Stress corrosion cracking (SCC) and hydrogen embrittlement (HE) susceptibility of three different steels were determined using the methodology of the slow strain rate (SSR) testing as currently discussed within ASTM G129 and more specifically in the proposed NACE T-1F-9e test method. The materials included 13% Cr and 13% Cr-5% Ni- 2% Mo martensitic stainless steels and 22%Cr-5%Ni-3%Mo (22Cr) duplex stainless Steel. They were tested under slow strain rate experiments, conducted in simulated service environments containing H2S, CO2 and Cl-containing brine.
The parameters selected to quantify the susceptibility to environmentally assisted cracking (EAC) were ductility (as measured by elongation and reduction in area), fracture energy (as measured by the area under stress versus strain curves) and time to failure. These parameters were analyzed considering the ratio of the property in the corrosive environment to the result in an inert environment at the same temperature.
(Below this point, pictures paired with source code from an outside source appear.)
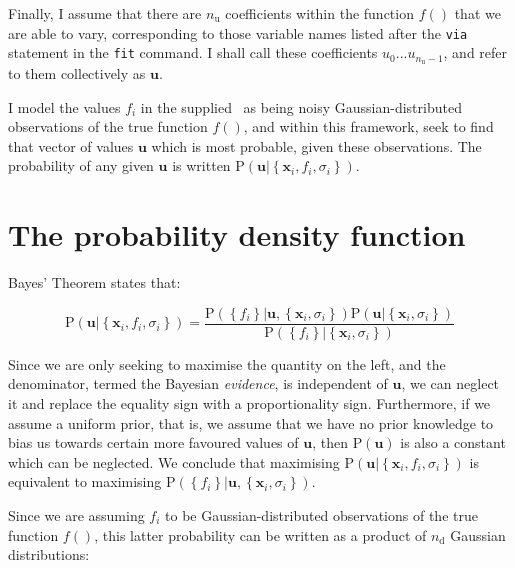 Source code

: Finally, I assume that there are $n_\mathrm{u}$ coefficients within the
function $f()$ that we are able to vary, corresponding to those variable names
listed after the {\tt via} statement in the {\tt fit} command. I shall
call these coefficients $u_0$...$u_{n_\mathrm{u}-1}$, and refer to them
collectively as $\mathbf{u}$.

I model the values $f_i$ in the supplied \datafile\ as being noisy
Gaussian-distributed observations of the true function $f()$, and within this
framework, seek to find that vector of values $\mathbf{u}$ which is most
probable, given these observations. The probability of any given $\mathbf{u}$
is written
$\mathrm{P}\left( \mathbf{u} | \left\{ \mathbf{x}_i, f_i, \sigma_i \right\} \right)$.

\section{The probability density function}
\label{sec:bayes_pdf}

Bayes' Theorem states that:

\begin{equation}
\mathrm{P}\left( \mathbf{u} | \left\{ \mathbf{x}_i, f_i, \sigma_i \right\} \right) =
\frac{
\mathrm{P}\left( \left\{f_i \right\} | \mathbf{u}, \left\{ \mathbf{x}_i, \sigma_i \right\} \right)
\mathrm{P}\left( \mathbf{u} | \left\{ \mathbf{x}_i, \sigma_i \right\} \right)
}{
\mathrm{P}\left( \left\{f_i \right\} | \left\{ \mathbf{x}_i, \sigma_i \right\} \right)
}
\end{equation}

Since we are only seeking to maximise the quantity on the left, and the
denominator, termed the Bayesian \textit{evidence}, is independent of
$\mathbf{u}$, we can neglect it and replace the equality sign with a
proportionality sign.  Furthermore, if we assume a uniform prior, that is, we
assume that we have no prior knowledge to bias us towards certain more favoured
values of $\mathbf{u}$, then $\mathrm{P}\left( \mathbf{u} \right)$ is also a
constant which can be neglected. We conclude that maximising $\mathrm{P}\left(
\mathbf{u} | \left\{ \mathbf{x}_i, f_i, \sigma_i \right\} \right)$ is
equivalent to maximising $\mathrm{P}\left( \left\{f_i \right\} | \mathbf{u},
\left\{ \mathbf{x}_i, \sigma_i \right\} \right)$.

Since we are assuming $f_i$ to be Gaussian-distributed observations of the true
function $f()$, this latter probability can be written as a product of
$n_\mathrm{d}$ Gaussian distributions:

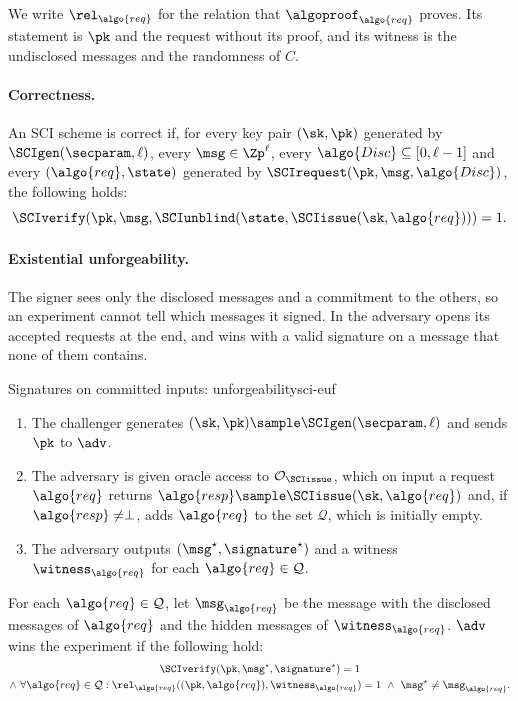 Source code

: We write $\rel_{\algo{req}}$ for the relation that $\algoproof_{\algo{req}}$
proves. Its statement is $\pk$ and the request without its proof, and its
witness is the undisclosed messages and the randomness of $C$.

\paragraph{Correctness.} An SCI scheme is correct if, for every key pair $(\sk,
\pk)$ generated by $\SCIgen(\secparam, \ell)$, every $\msg \in \Zp^\ell$, every
$\algo{Disc} \subseteq [0, \ell-1]$ and every $(\algo{req}, \state)$ generated by
$\SCIrequest(\pk, \msg, \algo{Disc})$, the following holds:
%
\begin{equation*}
%
  \SCIverify(\pk, \msg, \SCIunblind(\state, \SCIissue(\sk, \algo{req}))) = 1.
%
\end{equation*}

\paragraph{Existential unforgeability.} The signer sees only the disclosed
messages and a commitment to the others, so an experiment cannot tell which
messages it signed. In  the adversary opens its accepted
requests at the end, and wins with a valid signature on a message that none of
them contains.

\begin{experimentbox}{Signatures on committed inputs: unforgeability}{sci-euf}

  \begin{enumerate}

    \item The challenger generates $(\sk, \pk) \sample \SCIgen(\secparam, \ell)$
and sends $\pk$ to $\adv$.

    \item The adversary is given oracle access to $\mathcal{O}_{\SCIissue}$,
which on input a request $\algo{req}$ returns $\algo{resp} \sample
\SCIissue(\sk, \algo{req})$ and, if $\algo{resp} \neq \perp$, adds $\algo{req}$
to the set $\mathcal{Q}$, which is initially empty.

    \item The adversary outputs $(\msg^\star, \signature^\star)$ and a witness
$\witness_{\algo{req}}$ for each $\algo{req} \in \mathcal{Q}$.

  \end{enumerate}

  For each $\algo{req} \in \mathcal{Q}$, let $\msg_{\algo{req}}$ be the message
with the disclosed messages of $\algo{req}$ and the hidden messages of
$\witness_{\algo{req}}$. $\adv$ wins the experiment if the following hold:
  \begin{multline*}
    \SCIverify(\pk, \msg^\star, \signature^\star) = 1 \\
    \wedge\ \forall \algo{req} \in \mathcal{Q} : \rel_{\algo{req}}((\pk,
\algo{req}), \witness_{\algo{req}}) = 1 \ \wedge\ \msg^\star \neq
\msg_{\algo{req}}.
  \end{multline*}

\end{experimentbox}

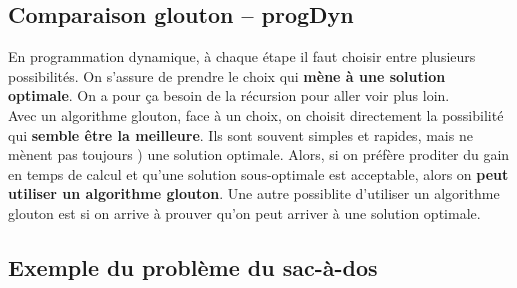 \documentclass[12pt,a4paper]{book}
\begin{document}
\subsection{Comparaison glouton -- progDyn}
En programmation dynamique, à chaque étape il faut choisir entre plusieurs possibilités. On s'assure de prendre le choix qui \textbf{mène à une solution optimale}. On a pour ça besoin de la récursion pour aller voir plus loin. \\

Avec un algorithme glouton, face à un choix, on choisit directement la possibilité qui \textbf{semble être la meilleure}. Ils sont souvent simples et rapides, mais ne mènent pas toujours ) une solution optimale. Alors, si on préfère proditer du gain en temps de calcul et qu'une solution sous-optimale est acceptable, alors on \textbf{peut utiliser un algorithme glouton}. Une autre possiblite d'utiliser un algorithme glouton est si on arrive à prouver qu'on peut arriver à une solution optimale.

\subsection{Exemple du problème du sac-à-dos}
\end{document}

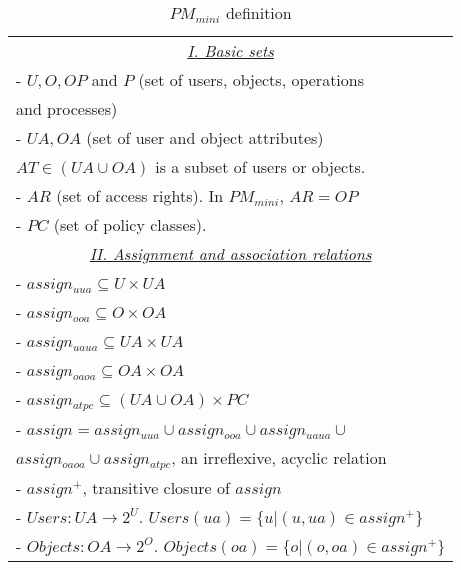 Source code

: \newcommand{\pmMini}{PM_{mini}}
\newcommand{\assignment}{assign}
\newcommand{\assignmentPlus}{\assignment^+}
\newcommand{\assignmentStar}{\assignment^*}
\newcommand{\assignmentOOA}{\assignment_{ooa}}
\newcommand{\assignmentUUA}{\assignment_{uua}}
\newcommand{\assignmentOAOA}{\assignment_{oaoa}}
\newcommand{\assignmentUAUA}{\assignment_{uaua}}
\newcommand{\assignmentATPC}{\assignment_{atpc}}
\newcommand{\association}{assoc}
\newcommand{\associationPolicy}{\association_{policy}}
\newcommand{\decisionFunction}{is\_authorized}


\begin{table}
	\centering
	\caption{ $\pmMini$ definition} %
	\label{tab:poilcy-machine-mini}
	\begin{tabular}{|l|}						
		\hline					
		\multicolumn{1}{|c|}{\underline{\textit{I. Basic sets }}}\\				 
		 - $U, O, OP$ and $P$ (set of users, objects, operations \\ \hfill  and processes) \\ 
		 - $UA, OA$ (set of user and object attributes) \\  \hfill $AT \in (UA \cup OA)$ is a subset of  users  or objects.\\
		 - $AR$ (set of access rights).   In $\pmMini$, $AR=OP$ \\
		 - $PC$ (set of policy classes). \\ %
		\multicolumn{1}{|c|}{\underline{\textit{II. Assignment and association relations}}} \\
		
		- $\assignmentUUA \subseteq U \times UA$ \\
		- $\assignmentOOA \subseteq O \times OA$ \\	
 	    - $\assignmentUAUA \subseteq UA \times UA$   \\  
		- $\assignmentOAOA \subseteq OA \times OA$  \\  
		- $\assignmentATPC \subseteq (UA\cup OA) \times PC$\\
		- $\assignment = \assignmentUUA \cup \assignmentOOA \cup \assignmentUAUA \cup$ \\ \hfill   $\assignmentOAOA \cup \assignmentATPC$, an irreflexive, acyclic relation \\
		- $\assignmentPlus$, transitive closure  of $\assignment$   \\
		 - $Users:UA \to 2^U$. $Users(ua) = \{u | (u,ua) \in \assignmentPlus\}$\\
		 - $Objects: OA \to 2^O$. $Objects(oa) = \{ o | (o,oa) \in \assignmentPlus \}$ \\
	 

\end{tabular}
\end{table}

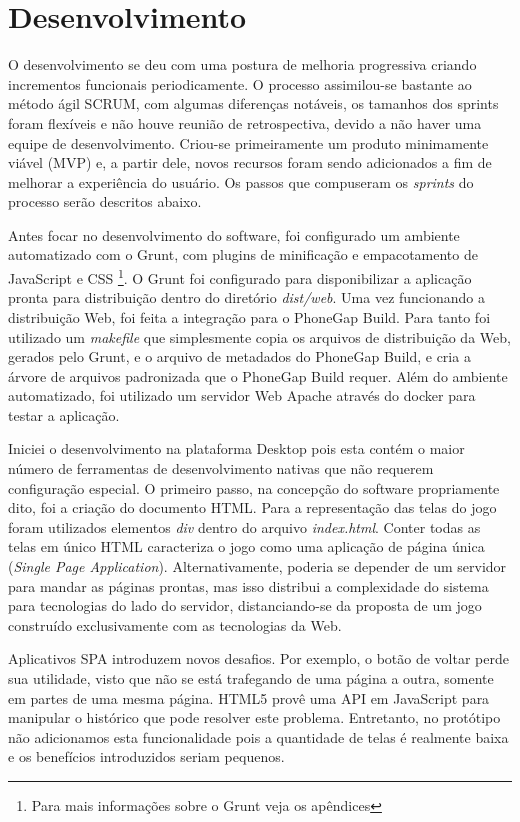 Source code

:\section{Desenvolvimento}

O desenvolvimento se deu com uma postura de melhoria progressiva criando
incrementos funcionais periodicamente. O processo assimilou-se bastante
ao método ágil SCRUM, com algumas diferenças notáveis, os tamanhos dos sprints
foram flexíveis e não houve reunião de retrospectiva, devido a não
haver uma equipe de desenvolvimento. Criou-se primeiramente um produto
minimamente viável (MVP) e, a partir dele, novos recursos foram
sendo adicionados a fim de melhorar a experiência do usuário. Os 
passos que compuseram  os \textit{sprints} do processo serão descritos abaixo.

Antes focar no desenvolvimento do software, foi configurado um ambiente
automatizado com o Grunt, com plugins de minificação e empacotamento
de JavaScript e CSS \footnote{Para mais informações sobre o Grunt
veja os apêndices}. O Grunt foi configurado para disponibilizar a
aplicação pronta para distribuição dentro do diretório \textit{dist/web}.
Uma vez funcionando a distribuição Web, foi feita a integração para
o PhoneGap Build. Para tanto foi utilizado um \textit{makefile} que
simplesmente copia os arquivos de distribuição da Web, gerados pelo
Grunt, e o arquivo de metadados do PhoneGap Build, e cria a árvore de
arquivos padronizada que o PhoneGap Build requer. Além do ambiente
automatizado, foi utilizado um servidor Web Apache através do docker
para testar a aplicação.

Iniciei o desenvolvimento na plataforma Desktop pois esta contém
o maior número de ferramentas de desenvolvimento nativas que não
requerem configuração especial. O primeiro passo, na concepção
do software propriamente dito, foi a criação do documento HTML.
Para a representação das telas do jogo foram utilizados elementos
\textit{div} dentro do arquivo \textit{index.html}. Conter todas
as telas em único HTML caracteriza o jogo como uma aplicação de
página única (\textit{Single Page Application}). Alternativamente,
poderia se depender de um servidor para mandar as páginas prontas,
mas isso distribui a complexidade do sistema para tecnologias do
lado do servidor, distanciando-se da proposta de um jogo construído
exclusivamente com as tecnologias da Web.

Aplicativos SPA introduzem novos desafios. Por exemplo, o botão
de voltar perde sua utilidade, visto que não se está trafegando
de uma página a outra, somente em partes de uma mesma página. HTML5
provê uma API em JavaScript para manipular o histórico que pode
resolver este problema. Entretanto, no protótipo não adicionamos
esta funcionalidade pois a quantidade de telas é realmente baixa e os
benefícios introduzidos seriam pequenos.

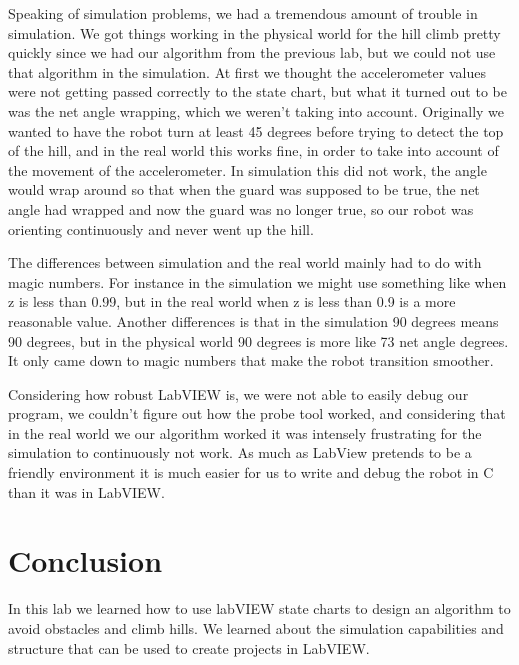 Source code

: \documentclass[10pt,titlepage]{article}
\begin{document}
    Speaking of simulation problems, we had a tremendous amount of trouble in simulation. We got things working in the physical world for the hill climb pretty quickly since we had our algorithm from the previous lab, but we could not use that algorithm in the simulation. At first we thought the accelerometer values were not getting passed correctly to the state chart, but what it turned out to be was the net angle wrapping, which we weren't taking into account. Originally we wanted to have the robot turn at least 45 degrees before trying to detect the top of the hill, and in the real world this works fine, in order to take into account of the movement of the accelerometer. In simulation this did not work, the angle would wrap around so that when the guard was supposed to be true, the net angle had wrapped and now the guard was no longer true, so our robot was orienting continuously and never went up the hill.

    The differences between simulation and the real world mainly had to do with magic numbers. For instance in the simulation we might use something like when z is less than 0.99, but in the real world when z is less than 0.9 is a more reasonable value. Another differences is that in the simulation 90 degrees means 90 degrees, but in the physical world 90 degrees is more like 73 net angle degrees. It only came down to magic numbers that make the robot transition smoother.

    Considering how robust LabVIEW is, we were not able to easily debug our program, we couldn't figure out how the probe tool worked, and considering that in the real world we our algorithm worked it was intensely frustrating for the simulation to continuously not work. As much as LabView pretends to be a friendly environment it is much easier for us to write and debug the robot in C than it was in LabVIEW.

  \section{Conclusion}
    In this lab we learned how to use labVIEW state charts to design an algorithm to avoid obstacles and climb hills. We learned about the simulation capabilities and structure that can be used to create projects in LabVIEW. 
\end{document}
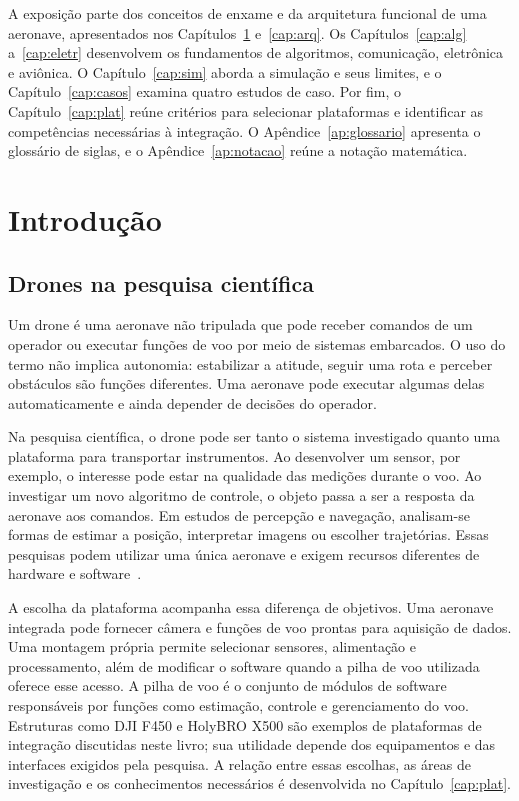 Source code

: \documentclass[11pt,a4paper,oneside]{book}
\numberwithin{equation}{chapter}
\begin{document}
A exposição parte dos conceitos de enxame e da arquitetura funcional de uma aeronave, apresentados nos Capítulos~\ref{cap:intro} e~\ref{cap:arq}. Os Capítulos~\ref{cap:alg} a~\ref{cap:eletr} desenvolvem os fundamentos de algoritmos, comunicação, eletrônica e aviônica. O Capítulo~\ref{cap:sim} aborda a simulação e seus limites, e o Capítulo~\ref{cap:casos} examina quatro estudos de caso. Por fim, o Capítulo~\ref{cap:plat} reúne critérios para selecionar plataformas e identificar as competências necessárias à integração. O Apêndice~\ref{ap:glossario} apresenta o glossário de siglas, e o Apêndice~\ref{ap:notacao} reúne a notação matemática.

\tableofcontents
\listoffigures
\listoftables

\mainmatter

\chapter{Introdução}\label{cap:intro}
\section{Drones na pesquisa científica}\label{sec:drones-pesquisa}
Um drone é uma aeronave não tripulada que pode receber comandos de um operador ou executar funções de voo por meio de sistemas embarcados. O uso do termo não implica autonomia: estabilizar a atitude, seguir uma rota e perceber obstáculos são funções diferentes. Uma aeronave pode executar algumas delas automaticamente e ainda depender de decisões do operador.

Na pesquisa científica, o drone pode ser tanto o sistema investigado quanto uma plataforma para transportar instrumentos. Ao desenvolver um sensor, por exemplo, o interesse pode estar na qualidade das medições durante o voo. Ao investigar um novo algoritmo de controle, o objeto passa a ser a resposta da aeronave aos comandos. Em estudos de percepção e navegação, analisam-se formas de estimar a posição, interpretar imagens ou escolher trajetórias. Essas pesquisas podem utilizar uma única aeronave e exigem recursos diferentes de hardware e software~\cite{controle,companion,px4payloads}.

A escolha da plataforma acompanha essa diferença de objetivos. Uma aeronave integrada pode fornecer câmera e funções de voo prontas para aquisição de dados. Uma montagem própria permite selecionar sensores, alimentação e processamento, além de modificar o software quando a pilha de voo utilizada oferece esse acesso. A pilha de voo é o conjunto de módulos de software responsáveis por funções como estimação, controle e gerenciamento do voo. Estruturas como DJI F450 e HolyBRO X500 são exemplos de plataformas de integração discutidas neste livro; sua utilidade depende dos equipamentos e das interfaces exigidos pela pesquisa. A relação entre essas escolhas, as áreas de investigação e os conhecimentos necessários é desenvolvida no Capítulo~\ref{cap:plat}.
\end{document}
The classification of fracture type defined by the proposed NACE T 1F-9 test method was also used.
It was concluded that the SSR testing was able to screen corrosion resistant alloys for stress corrosion cracking in sour oil field service. It was shown that, although 22Cr (duplex steel) had a higher corrosion resistance compared to 13Cr-5Ni-2Mo and of 13Cr martensitic stainless steels, there was a region, pH above 4, temperatures up to 150 C, H2S partial pressure below 1.5 psia and CO2 partial pressure of 130 psia, where 13 Cr failed but where 13Cr-5Ni-2Mo gave acceptable results. It was concluded that pH and temperature of the environment work together and play an important role on the mechanism of failure.
Keywords: Slow strain rate, testing, corrosion resistant alloys, stainless steels, NACE T1F9, evaluation, material selection, screening. stress corrosion cracking, sulfide stress cracking, SCC, SSC, hydrogen sulfide.